Because of the number of papers, each limited to about 200 minutes, there is little time for questions and answers. Anne Fogarty, originally from Cork and a Renaissance specialist who came to Joyce through UCD and her work for the past seven years as director of the UCD James Joyce Summer School (not to be held this year because of the symposium), agrees that the subject of Joyce pushed Irish writers away.
"The influence was too intimidating.He was seen as some kind of icon of Irishness," she says. As for the quality of the papers presented, none of which are vetted in advance, she says: "It is exciting to hear this new work and to find out about how research is coming along." For her, Joyce is an interest, not a religion, and she stresses the new critical trend of studying Joyce not in isolation but in the context of other writers.
Beja has no doubts as to the translators being the "real readers" and explains that "the translator has to understand every word, because he's going on into another language - he can't make a guess or just allow the text to carry him on".
Aside from the fellowship aspect, has the symposium contributed to Joyce scholarship? Beja is quick.
"Absolutely yes, particularly in the area of feminist studies on Joyce," he says. "And also on these translation issues."
Text and theory remain central. But it was fascinating to hear Emer Nolan from Maynooth explain modernism in the context of the impact made by the first World War on an island community. Wreckage from a sinking ship made its way towards the Blasket Islands and a strange assortment of objects appeared as a sequence of wonders to intrigue the islanders. Nolan was referring to Muiris Ó Súilleabháin's Fiche Bliain ag Fás (Twenty Years A-Growing, 1933). More surrealism than modernism, it nevertheless served as a vivid metaphor for the strange new things that modernism offered.
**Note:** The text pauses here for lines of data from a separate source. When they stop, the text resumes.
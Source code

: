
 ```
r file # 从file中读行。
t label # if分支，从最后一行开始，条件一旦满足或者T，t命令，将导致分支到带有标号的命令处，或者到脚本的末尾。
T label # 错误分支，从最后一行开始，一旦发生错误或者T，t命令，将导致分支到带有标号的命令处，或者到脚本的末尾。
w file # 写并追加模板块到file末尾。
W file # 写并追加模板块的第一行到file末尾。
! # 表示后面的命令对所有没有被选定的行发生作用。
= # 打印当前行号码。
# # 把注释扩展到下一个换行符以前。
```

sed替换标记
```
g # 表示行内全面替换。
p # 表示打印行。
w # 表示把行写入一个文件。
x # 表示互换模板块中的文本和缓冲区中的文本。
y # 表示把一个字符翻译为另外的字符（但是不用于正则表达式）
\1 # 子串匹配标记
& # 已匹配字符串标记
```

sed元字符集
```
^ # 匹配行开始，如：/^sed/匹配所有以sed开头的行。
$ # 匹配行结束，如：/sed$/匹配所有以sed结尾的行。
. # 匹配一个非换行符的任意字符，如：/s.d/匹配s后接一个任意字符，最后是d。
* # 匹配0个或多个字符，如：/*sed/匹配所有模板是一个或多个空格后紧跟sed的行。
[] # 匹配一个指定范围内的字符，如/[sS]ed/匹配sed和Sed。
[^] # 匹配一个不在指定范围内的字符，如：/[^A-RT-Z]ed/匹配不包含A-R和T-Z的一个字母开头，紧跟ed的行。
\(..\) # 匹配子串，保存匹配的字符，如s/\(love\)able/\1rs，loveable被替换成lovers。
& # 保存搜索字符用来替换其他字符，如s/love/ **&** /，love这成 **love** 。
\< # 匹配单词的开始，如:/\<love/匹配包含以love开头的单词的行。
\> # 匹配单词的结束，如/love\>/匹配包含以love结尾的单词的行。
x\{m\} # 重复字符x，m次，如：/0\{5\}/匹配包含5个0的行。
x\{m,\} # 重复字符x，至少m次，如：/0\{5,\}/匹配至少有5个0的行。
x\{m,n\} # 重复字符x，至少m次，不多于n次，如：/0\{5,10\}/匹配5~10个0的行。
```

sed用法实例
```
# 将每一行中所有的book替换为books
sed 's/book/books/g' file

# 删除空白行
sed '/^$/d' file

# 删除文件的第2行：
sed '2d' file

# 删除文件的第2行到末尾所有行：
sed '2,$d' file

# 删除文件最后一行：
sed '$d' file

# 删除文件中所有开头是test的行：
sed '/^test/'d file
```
Fogarty, having exchanged her coordinator's hat for that of lecturer, looked to the historical in her talk about the post-colonial side of the Joyce debate, focusing on the Phoenix Park Murders in 1882, the year of Joyce's birth.
It was a very good paper, delivered in a relaxed style. It tied up the loose ends created by looking at text and then considering cross-references, allusions - and history. Fascinatingly, in Joyce, as in so much else, the topical and the historical walk hand in hand.
Nothing, however, looked quite as topical as Bloom's outrage when countering the Citizen: "And I belong to a race too, says Bloom, that is hated and persecuted." While the true smallness of Mr Deasy's nasty comment about Ireland having the honour of being the only country which never persecuted the Jews - "She never let them in" - earned a hollow little resonance in the wake of the hideous referendum result.
For all the talk, the discussion, the debate, the theory, the history, Ulysses appears to work best for scholar and reader alike through Joyce's creation of a kindly sensual outsider possessed of a lively mind full of thoughts and memories as well as a healthy grasp of justice and human rights. Whatever about the future of the Joyce industry, Ulysses appears set to live, talk, sigh, shout, scratch, sing, and even yawn from time to time, forever.